When evaluating a patient for haemolytic anemia, several crucial indicators should be assessed to establish a clear diagnosis and guide treatment. These indicators include:
Unconjugated Bilirubin Levels: Elevated levels can indicate increased breakdown of red blood cells, as unconjugated bilirubin is produced when haemoglobin is degraded.
Anemia: The presence and severity of anemia must be evaluated, typically measured in terms of hemoglobin concentration and hematocrit levels.
Reticulocyte Count: A high reticulocyte count indicates the bone marrow’s response to anemia, suggesting active erythropoiesis in response to hemolysis.
The initial evaluation should involve specific tests for haemolysis, which include:
Lactate Dehydrogenase (LDH): Elevated LDH levels indicate tissue damage or hemolysis, as it is released when red blood cells undergo lysis.
Full Blood Count (FBC): This test assesses the overall blood cell counts, including red blood cells, white blood cells, and platelets, which can help in evaluating the severity of anemia and possible underlying causes.
Bilirubin Levels: Total bilirubin, including both conjugated and unconjugated fractions, provides insight into liver function and hemolysis.
Haptoglobin Levels: Low haptoglobin levels indicate that haptoglobin is binding free hemoglobin released from lysed red cells, often seen in hemolytic processes.

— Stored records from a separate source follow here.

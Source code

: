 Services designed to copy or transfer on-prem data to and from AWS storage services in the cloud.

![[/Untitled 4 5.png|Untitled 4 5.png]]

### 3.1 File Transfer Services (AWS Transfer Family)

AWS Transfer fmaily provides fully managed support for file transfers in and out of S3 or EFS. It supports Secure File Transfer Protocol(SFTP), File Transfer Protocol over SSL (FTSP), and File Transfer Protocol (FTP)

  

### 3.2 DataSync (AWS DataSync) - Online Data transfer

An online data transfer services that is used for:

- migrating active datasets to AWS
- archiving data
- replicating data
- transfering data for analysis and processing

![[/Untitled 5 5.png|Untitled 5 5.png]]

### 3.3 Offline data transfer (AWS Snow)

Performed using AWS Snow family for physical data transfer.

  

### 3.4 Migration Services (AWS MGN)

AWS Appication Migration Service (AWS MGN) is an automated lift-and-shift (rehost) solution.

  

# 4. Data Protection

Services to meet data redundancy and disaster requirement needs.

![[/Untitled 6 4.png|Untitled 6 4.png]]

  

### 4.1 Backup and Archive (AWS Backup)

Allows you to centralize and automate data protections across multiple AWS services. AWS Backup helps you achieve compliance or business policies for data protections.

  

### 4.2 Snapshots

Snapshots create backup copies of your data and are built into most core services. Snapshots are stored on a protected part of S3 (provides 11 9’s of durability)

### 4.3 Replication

Direct Coombs Test (DAT): This test helps to determine whether there are antibodies attached to the surface of red blood cells, which would suggest an autoimmune hemolytic anemia.

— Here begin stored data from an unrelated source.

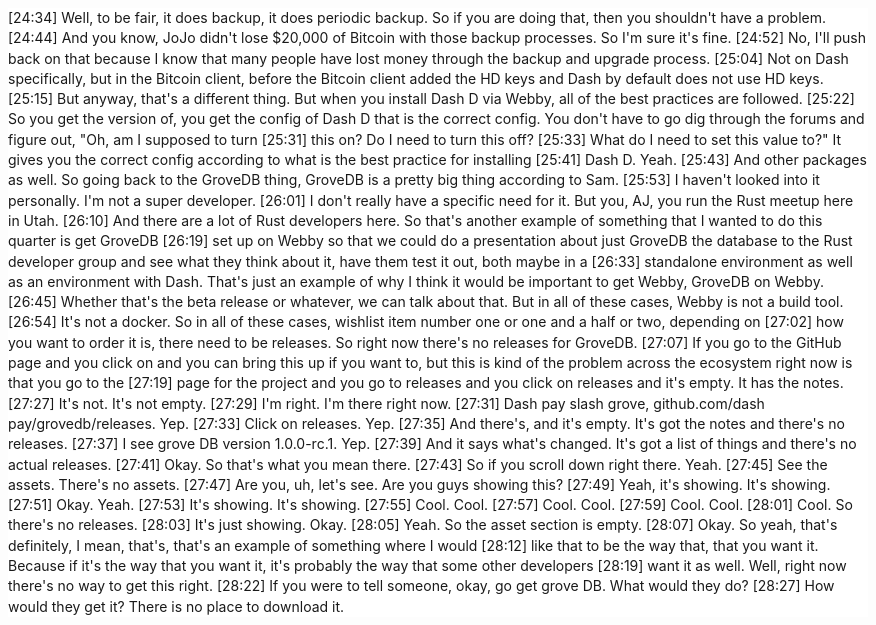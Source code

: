[24:34] Well, to be fair, it does backup, it does periodic backup. So if you are doing that, then you shouldn't have a problem.
[24:44] And you know, JoJo didn't lose $20,000 of Bitcoin with those backup processes. So I'm sure it's fine.
[24:52] No, I'll push back on that because I know that many people have lost money through the backup and upgrade process.
[25:04] Not on Dash specifically, but in the Bitcoin client, before the Bitcoin client added the HD keys and Dash by default does not use HD keys.
[25:15] But anyway, that's a different thing. But when you install Dash D via Webby, all of the best practices are followed.
[25:22] So you get the version of, you get the config of Dash D that is the correct config. You don't have to go dig through the forums and figure out, "Oh, am I supposed to turn
[25:31] this on? Do I need to turn this off?
[25:33] What do I need to set this value to?" It gives you the correct config according to what is the best practice for installing
[25:41] Dash D. Yeah.
[25:43] And other packages as well. So going back to the GroveDB thing, GroveDB is a pretty big thing according to Sam.
[25:53] I haven't looked into it personally. I'm not a super developer.
[26:01] I don't really have a specific need for it. But you, AJ, you run the Rust meetup here in Utah.
[26:10] And there are a lot of Rust developers here. So that's another example of something that I wanted to do this quarter is get GroveDB
[26:19] set up on Webby so that we could do a presentation about just GroveDB the database to the Rust developer group and see what they think about it, have them test it out, both maybe in a
[26:33] standalone environment as well as an environment with Dash. That's just an example of why I think it would be important to get Webby, GroveDB on Webby.
[26:45] Whether that's the beta release or whatever, we can talk about that. But in all of these cases, Webby is not a build tool.
[26:54] It's not a docker. So in all of these cases, wishlist item number one or one and a half or two, depending on
[27:02] how you want to order it is, there need to be releases. So right now there's no releases for GroveDB.
[27:07] If you go to the GitHub page and you click on and you can bring this up if you want to, but this is kind of the problem across the ecosystem right now is that you go to the
[27:19] page for the project and you go to releases and you click on releases and it's empty. It has the notes.
[27:27] It's not. It's not empty.
[27:29] I'm right. I'm there right now.
[27:31] Dash pay slash grove, github.com/dash pay/grovedb/releases. Yep.
[27:33] Click on releases. Yep.
[27:35] And there's, and it's empty. It's got the notes and there's no releases.
[27:37] I see grove DB version 1.0.0-rc.1. Yep.
[27:39] And it says what's changed. It's got a list of things and there's no actual releases.
[27:41] Okay. So that's what you mean there.
[27:43] So if you scroll down right there. Yeah.
[27:45] See the assets. There's no assets.
[27:47] Are you, uh, let's see. Are you guys showing this?
[27:49] Yeah, it's showing. It's showing.
[27:51] Okay. Yeah.
[27:53] It's showing. It's showing.
[27:55] Cool. Cool.
[27:57] Cool. Cool.
[27:59] Cool. Cool.
[28:01] Cool. So there's no releases.
[28:03] It's just showing. Okay.
[28:05] Yeah. So the asset section is empty.
[28:07] Okay. So yeah, that's definitely, I mean, that's, that's an example of something where I would
[28:12] like that to be the way that, that you want it. Because if it's the way that you want it, it's probably the way that some other developers
[28:19] want it as well. Well, right now there's no way to get this right.
[28:22] If you were to tell someone, okay, go get grove DB. What would they do?
[28:27] How would they get it? There is no place to download it.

A blood film is crucial in identifying specific morphological changes in red blood cells that indicate the cause of haemolysis. Observations may include:
Spherocytes: These are spherical red blood cells that can indicate conditions like hereditary spherocytosis.
If the DAT is negative and there’s a family history of anemia, hereditary spherocytosis should be suspected due to genetic inheritance.
If the DAT is positive, it suggests an autoimmune disease, such as autoimmune hemolytic anemia.
Schistocytes: The presence of schistocytes, which are fragmented red blood cells, indicates mechanical damage due to shear stress.
Conditions such as thrombotic microangiopathy, mechanical trauma from vessels, or march haemoglobinuria can cause schistocytes.
Bite Cells, Blister Cells (Pruse Cells or Pre-keratocytes), Helmet Cells (Horn Cells or Keratocytes), and Triangle Fragments: These abnormally shaped red cells are associated with oxidative stress and are noted in conditions such as G6PD deficiency, where red blood cells are prone to hemolysis during oxidative challenges.
Other causes of haemolysis: Commonly associated conditions include:
Hemoglobinopathies, such as Sickle cell anemia (which leads to vaso-occlusive crises) and Thalassemia (arising from genetic mutations affecting hemoglobin production).
Infections: Certain infections, most notably those caused by pathogens such as malaria or clostridium species, can lead to hemolysis.
Drugs: Some medications can cause drug-induced hemolytic anemia through either an immune-mediated process or direct toxicity to red blood cells.
Fever and Thermal Injury: Increased temperatures can lead to the destabilization of red blood cells.
Malaria: In relevant clinical settings, thick and thin blood films should be meticulously examined to rule out malaria, as it can precipitate acute hemolytic anemia.
Understanding the shapes and types of abnormal red blood cells is vital in diagnosing the underlying cause of haemolytic anemia accurately. Bite cells, blister cells, helmet cells, and triangle fragments are key indicators of potential oxidative damage and stress affecting red blood cell integrity. Distinguishing these abnormalities is essential for tailoring the management of haemolytic anemia effectively, as they can point directly towards specific causative conditions that require targeted therapeutic interventions.